[RECORDED DATA Boundary: Start]

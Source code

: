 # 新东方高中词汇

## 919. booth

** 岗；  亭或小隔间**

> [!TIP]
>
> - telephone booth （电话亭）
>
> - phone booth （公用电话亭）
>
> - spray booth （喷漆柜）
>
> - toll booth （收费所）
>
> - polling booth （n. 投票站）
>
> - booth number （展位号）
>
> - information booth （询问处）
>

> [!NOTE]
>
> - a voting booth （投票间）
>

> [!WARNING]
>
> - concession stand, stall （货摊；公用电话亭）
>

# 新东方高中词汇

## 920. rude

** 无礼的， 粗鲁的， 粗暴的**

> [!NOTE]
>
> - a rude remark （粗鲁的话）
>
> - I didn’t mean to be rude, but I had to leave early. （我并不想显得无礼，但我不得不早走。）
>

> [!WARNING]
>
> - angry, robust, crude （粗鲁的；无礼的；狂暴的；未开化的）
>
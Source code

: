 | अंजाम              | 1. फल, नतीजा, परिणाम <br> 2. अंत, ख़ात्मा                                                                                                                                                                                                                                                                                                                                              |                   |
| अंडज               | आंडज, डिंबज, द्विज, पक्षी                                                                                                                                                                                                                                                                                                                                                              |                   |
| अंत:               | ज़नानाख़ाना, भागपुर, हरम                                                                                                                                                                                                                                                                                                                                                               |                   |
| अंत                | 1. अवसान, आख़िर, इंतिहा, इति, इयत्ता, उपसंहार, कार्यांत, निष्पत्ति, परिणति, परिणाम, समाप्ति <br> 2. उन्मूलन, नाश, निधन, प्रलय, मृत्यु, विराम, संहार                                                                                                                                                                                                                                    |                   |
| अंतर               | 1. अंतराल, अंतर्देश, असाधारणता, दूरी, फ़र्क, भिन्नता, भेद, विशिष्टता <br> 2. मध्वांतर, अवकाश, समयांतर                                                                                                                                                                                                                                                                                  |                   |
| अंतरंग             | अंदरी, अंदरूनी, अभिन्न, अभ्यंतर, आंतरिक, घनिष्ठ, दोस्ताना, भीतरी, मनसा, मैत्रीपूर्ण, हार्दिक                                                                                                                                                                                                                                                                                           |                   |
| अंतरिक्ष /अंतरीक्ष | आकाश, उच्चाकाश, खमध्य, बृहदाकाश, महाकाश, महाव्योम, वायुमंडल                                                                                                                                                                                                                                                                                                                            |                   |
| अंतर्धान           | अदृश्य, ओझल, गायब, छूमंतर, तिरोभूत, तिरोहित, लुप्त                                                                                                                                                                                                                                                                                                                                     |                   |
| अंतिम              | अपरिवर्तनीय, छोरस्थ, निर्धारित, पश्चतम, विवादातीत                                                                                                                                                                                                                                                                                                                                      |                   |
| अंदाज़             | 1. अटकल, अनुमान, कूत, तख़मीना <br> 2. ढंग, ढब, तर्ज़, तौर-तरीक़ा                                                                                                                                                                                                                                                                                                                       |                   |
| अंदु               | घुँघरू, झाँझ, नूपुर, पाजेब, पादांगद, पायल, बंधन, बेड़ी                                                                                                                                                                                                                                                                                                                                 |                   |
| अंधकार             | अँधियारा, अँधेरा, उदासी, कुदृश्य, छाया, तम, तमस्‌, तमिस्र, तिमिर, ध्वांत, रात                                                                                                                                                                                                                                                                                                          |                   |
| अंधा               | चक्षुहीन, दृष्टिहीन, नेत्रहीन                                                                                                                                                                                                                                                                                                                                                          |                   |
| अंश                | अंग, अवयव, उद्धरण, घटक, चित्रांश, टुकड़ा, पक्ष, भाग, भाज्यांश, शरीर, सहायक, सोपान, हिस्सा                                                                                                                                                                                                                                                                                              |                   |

[RECORDED DATA Boundary: End]

# [TASK OBJECTIVE]
Write out every line from the data above that includes "booth".

# [FINISHED TASK]
## 919. booth
> - telephone booth （电话亭）
> - phone booth （公用电话亭）
> - spray booth （喷漆柜）
> - toll booth （收费所）
> - polling booth （n. 投票站）
> - booth number （展位号）
> - information booth （询问处）
> - a voting booth （投票间）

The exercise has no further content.